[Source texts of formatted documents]
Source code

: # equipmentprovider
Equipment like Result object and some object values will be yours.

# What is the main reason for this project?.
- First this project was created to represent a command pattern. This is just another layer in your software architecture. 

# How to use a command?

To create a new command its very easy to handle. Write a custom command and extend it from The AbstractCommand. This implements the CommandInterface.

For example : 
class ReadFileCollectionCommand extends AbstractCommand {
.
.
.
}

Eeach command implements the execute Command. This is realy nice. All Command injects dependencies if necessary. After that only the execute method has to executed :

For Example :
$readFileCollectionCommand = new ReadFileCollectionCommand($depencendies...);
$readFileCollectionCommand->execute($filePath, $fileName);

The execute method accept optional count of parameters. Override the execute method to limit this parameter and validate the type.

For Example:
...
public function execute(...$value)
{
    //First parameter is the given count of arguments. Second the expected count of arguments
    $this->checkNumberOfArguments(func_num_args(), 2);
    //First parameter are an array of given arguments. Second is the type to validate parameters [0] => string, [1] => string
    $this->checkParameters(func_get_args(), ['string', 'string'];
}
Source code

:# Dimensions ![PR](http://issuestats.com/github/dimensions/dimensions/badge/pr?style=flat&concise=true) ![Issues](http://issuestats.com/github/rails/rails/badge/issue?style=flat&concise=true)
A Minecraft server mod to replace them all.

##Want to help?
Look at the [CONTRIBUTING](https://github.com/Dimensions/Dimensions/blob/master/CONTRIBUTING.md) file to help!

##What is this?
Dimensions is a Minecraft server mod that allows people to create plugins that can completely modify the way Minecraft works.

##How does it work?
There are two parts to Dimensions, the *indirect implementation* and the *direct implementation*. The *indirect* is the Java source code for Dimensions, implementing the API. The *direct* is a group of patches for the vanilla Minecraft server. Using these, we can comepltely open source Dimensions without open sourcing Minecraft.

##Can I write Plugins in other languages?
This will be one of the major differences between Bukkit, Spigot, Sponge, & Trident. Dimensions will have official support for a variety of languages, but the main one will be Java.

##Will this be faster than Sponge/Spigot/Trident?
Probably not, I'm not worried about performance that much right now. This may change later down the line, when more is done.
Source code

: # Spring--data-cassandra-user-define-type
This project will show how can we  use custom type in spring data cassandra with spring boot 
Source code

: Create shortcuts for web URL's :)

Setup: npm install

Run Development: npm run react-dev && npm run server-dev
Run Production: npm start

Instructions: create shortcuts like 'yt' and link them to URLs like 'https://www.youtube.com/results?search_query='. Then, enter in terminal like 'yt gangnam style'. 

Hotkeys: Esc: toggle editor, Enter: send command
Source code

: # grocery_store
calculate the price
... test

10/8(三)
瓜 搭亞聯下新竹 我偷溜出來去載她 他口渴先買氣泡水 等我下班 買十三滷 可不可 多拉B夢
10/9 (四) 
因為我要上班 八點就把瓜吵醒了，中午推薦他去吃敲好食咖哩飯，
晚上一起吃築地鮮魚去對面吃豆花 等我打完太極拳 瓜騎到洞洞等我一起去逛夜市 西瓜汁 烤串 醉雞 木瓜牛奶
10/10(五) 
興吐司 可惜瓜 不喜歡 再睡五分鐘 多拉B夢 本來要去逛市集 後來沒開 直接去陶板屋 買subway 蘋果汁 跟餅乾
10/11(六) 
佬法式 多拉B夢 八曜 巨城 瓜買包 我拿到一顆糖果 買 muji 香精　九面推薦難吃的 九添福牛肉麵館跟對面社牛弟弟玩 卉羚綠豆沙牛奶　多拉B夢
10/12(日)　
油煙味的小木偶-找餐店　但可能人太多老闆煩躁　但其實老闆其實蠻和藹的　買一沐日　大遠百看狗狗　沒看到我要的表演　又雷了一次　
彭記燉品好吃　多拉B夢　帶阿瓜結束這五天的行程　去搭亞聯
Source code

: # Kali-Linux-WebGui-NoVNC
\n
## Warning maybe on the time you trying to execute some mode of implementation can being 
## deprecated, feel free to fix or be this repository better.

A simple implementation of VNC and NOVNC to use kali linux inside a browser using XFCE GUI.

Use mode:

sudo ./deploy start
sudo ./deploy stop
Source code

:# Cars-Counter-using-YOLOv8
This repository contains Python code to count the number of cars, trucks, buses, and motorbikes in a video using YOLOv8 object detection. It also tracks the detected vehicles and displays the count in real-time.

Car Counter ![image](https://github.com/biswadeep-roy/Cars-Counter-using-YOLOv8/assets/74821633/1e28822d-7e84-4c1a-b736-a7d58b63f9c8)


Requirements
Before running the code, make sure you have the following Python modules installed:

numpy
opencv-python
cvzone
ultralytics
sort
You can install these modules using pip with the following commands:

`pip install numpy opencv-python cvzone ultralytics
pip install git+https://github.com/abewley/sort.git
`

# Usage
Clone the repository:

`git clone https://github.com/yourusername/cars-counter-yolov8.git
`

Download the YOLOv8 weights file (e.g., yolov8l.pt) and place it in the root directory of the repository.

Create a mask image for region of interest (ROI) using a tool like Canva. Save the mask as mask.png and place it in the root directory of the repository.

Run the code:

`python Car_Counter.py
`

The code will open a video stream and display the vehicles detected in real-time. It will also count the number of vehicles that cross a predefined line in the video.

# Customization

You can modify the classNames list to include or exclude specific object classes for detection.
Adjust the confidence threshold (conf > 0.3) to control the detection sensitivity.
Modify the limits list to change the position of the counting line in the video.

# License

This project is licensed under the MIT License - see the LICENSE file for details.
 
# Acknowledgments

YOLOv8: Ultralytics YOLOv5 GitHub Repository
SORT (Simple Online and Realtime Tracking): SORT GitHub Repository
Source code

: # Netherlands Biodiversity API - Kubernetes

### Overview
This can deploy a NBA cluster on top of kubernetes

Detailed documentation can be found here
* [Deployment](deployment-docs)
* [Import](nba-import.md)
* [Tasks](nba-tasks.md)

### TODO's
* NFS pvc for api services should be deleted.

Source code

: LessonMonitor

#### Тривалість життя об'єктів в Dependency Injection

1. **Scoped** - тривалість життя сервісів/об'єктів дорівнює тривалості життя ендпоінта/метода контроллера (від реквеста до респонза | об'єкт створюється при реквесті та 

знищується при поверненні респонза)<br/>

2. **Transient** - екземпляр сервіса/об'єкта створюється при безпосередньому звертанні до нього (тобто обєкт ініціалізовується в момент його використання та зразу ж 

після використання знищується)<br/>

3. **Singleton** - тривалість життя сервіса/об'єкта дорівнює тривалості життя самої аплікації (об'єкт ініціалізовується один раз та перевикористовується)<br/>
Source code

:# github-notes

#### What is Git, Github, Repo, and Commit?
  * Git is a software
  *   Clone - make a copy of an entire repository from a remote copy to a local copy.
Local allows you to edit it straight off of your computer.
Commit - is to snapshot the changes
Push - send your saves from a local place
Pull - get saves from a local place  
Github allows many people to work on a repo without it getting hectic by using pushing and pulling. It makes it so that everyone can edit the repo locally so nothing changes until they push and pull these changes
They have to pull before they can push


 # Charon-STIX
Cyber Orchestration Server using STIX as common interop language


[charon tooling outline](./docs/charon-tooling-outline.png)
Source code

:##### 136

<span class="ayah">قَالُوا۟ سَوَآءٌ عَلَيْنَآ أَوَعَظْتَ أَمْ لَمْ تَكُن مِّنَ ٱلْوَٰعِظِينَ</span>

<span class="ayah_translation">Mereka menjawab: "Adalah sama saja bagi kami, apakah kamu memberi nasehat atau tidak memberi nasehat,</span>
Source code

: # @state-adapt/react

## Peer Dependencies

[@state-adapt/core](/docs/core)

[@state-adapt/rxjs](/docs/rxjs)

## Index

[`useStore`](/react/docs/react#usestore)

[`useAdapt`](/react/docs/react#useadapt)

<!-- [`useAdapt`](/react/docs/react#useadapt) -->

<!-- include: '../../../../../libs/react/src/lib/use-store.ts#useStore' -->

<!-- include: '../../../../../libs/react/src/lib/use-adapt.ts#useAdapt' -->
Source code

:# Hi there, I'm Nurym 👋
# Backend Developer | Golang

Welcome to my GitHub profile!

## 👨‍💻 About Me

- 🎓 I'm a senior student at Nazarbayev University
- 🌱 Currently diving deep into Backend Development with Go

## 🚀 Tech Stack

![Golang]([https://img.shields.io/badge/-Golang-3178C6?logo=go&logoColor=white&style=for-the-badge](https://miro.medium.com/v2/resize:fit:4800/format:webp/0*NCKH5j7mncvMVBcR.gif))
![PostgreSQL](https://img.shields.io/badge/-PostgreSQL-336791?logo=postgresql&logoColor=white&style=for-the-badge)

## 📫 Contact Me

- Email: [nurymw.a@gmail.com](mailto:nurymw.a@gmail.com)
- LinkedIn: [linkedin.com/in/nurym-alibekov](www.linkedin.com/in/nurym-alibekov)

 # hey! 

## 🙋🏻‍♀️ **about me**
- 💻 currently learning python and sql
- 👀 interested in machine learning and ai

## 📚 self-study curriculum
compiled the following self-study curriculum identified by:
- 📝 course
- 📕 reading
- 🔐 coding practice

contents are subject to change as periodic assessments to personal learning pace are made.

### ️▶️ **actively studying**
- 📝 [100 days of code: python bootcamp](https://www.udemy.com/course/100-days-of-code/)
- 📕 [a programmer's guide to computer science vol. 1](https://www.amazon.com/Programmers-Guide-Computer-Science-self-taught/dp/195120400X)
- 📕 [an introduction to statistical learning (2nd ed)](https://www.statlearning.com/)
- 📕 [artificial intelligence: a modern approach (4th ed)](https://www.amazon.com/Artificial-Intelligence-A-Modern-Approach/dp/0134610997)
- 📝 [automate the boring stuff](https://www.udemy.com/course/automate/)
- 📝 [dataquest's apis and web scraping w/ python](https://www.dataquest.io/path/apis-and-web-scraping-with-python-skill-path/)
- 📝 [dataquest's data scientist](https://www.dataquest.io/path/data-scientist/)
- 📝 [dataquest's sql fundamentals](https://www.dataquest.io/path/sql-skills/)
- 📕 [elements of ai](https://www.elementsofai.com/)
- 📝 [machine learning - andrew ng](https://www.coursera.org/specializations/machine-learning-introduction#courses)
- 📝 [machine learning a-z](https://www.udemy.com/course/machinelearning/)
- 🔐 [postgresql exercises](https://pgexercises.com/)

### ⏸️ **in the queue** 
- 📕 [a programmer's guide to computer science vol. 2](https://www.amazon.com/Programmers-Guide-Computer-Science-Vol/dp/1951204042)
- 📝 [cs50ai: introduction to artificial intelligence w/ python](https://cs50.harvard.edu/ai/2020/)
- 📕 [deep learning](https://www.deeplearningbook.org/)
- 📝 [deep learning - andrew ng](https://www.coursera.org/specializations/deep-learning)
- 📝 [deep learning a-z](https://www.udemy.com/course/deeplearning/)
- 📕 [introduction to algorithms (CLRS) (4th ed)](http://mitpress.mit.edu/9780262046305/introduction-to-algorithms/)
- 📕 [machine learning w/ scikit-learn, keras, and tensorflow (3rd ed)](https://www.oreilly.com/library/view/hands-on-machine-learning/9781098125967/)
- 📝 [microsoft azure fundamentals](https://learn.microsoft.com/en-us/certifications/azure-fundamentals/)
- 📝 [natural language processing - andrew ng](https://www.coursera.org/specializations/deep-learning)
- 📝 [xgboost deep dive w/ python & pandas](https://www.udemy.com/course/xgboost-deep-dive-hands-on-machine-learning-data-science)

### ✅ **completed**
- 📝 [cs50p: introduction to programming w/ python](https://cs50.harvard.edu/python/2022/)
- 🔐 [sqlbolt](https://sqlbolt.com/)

The task -> Copy out exactly the lines between the line with "- 📝 [natural" and the last line of the entries, counting both of those lines.

Finished task ->
- 📝 [natural language processing - andrew ng](https://www.coursera.org/specializations/deep-learning)
- 📝 [xgboost deep dive w/ python & pandas](https://www.udemy.com/course/xgboost-deep-dive-hands-on-machine-learning-data-science)

### ✅ **completed**
- 📝 [cs50p: introduction to programming w/ python](https://cs50.harvard.edu/python/2022/)
- 🔐 [sqlbolt](https://sqlbolt.com/)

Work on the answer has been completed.